───── Information supplied

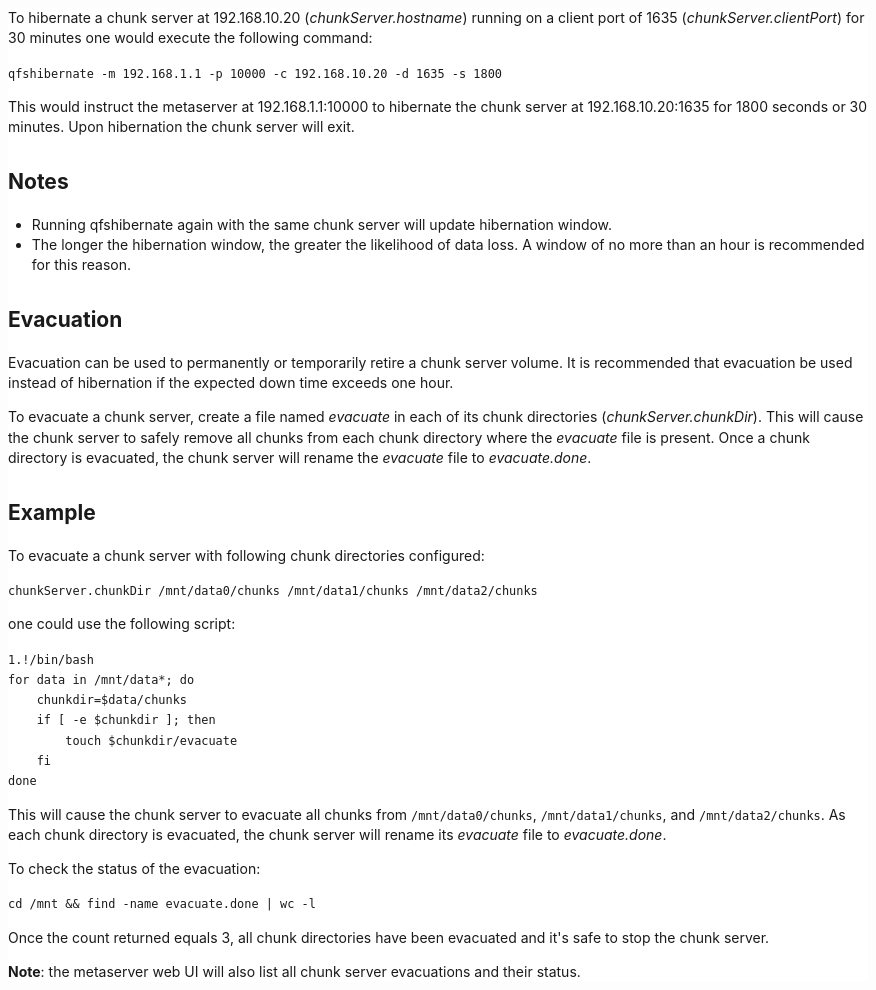 To hibernate a chunk server at 192.168.10.20 (*chunkServer.hostname*) running on
a client port of 1635 (*chunkServer.clientPort*) for 30 minutes one would
execute the following command:

    qfshibernate -m 192.168.1.1 -p 10000 -c 192.168.10.20 -d 1635 -s 1800

This would instruct the metaserver at 192.168.1.1:10000 to hibernate the chunk
server at 192.168.10.20:1635 for 1800 seconds or 30 minutes. Upon hibernation
the chunk server will exit.

Notes
-----
- Running qfshibernate again with the same chunk server will update hibernation window.
- The longer the hibernation window, the greater the likelihood of data loss. A
  window of no more than an hour is recommended for this reason.

Evacuation
----------
Evacuation can be used to permanently or temporarily retire a chunk server
volume. It is recommended that evacuation be used instead of hibernation if the
expected down time exceeds one hour.

To evacuate a chunk server, create a file named *evacuate* in each of its chunk
directories (*chunkServer.chunkDir*). This will cause the chunk server to
safely remove all chunks from each chunk directory where the *evacuate* file is
present. Once a chunk directory is evacuated, the chunk server will rename the
*evacuate* file to *evacuate.done*.

Example
-------
To evacuate a chunk server with following chunk directories configured:

`chunkServer.chunkDir /mnt/data0/chunks /mnt/data1/chunks /mnt/data2/chunks`

one could use the following script:

    1.!/bin/bash
    for data in /mnt/data*; do
        chunkdir=$data/chunks
        if [ -e $chunkdir ]; then
            touch $chunkdir/evacuate
        fi
    done

This will cause the chunk server to evacuate all chunks from
`/mnt/data0/chunks`, `/mnt/data1/chunks`, and `/mnt/data2/chunks`. As each chunk
directory is evacuated, the chunk server will rename its *evacuate* file to
*evacuate.done*.

To check the status of the evacuation:

`cd /mnt && find -name evacuate.done | wc -l`

Once the count returned equals 3, all chunk directories have been evacuated and
it's safe to stop the chunk server.

**Note**: the metaserver web UI will also list all chunk server evacuations and
their status.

──────────

[Task description]: From the material above, copy every line where the word "each" is found.

[Solution for this task]:
To evacuate a chunk server, create a file named *evacuate* in each of its chunk
safely remove all chunks from each chunk directory where the *evacuate* file is
`/mnt/data0/chunks`, `/mnt/data1/chunks`, and `/mnt/data2/chunks`. As each chunk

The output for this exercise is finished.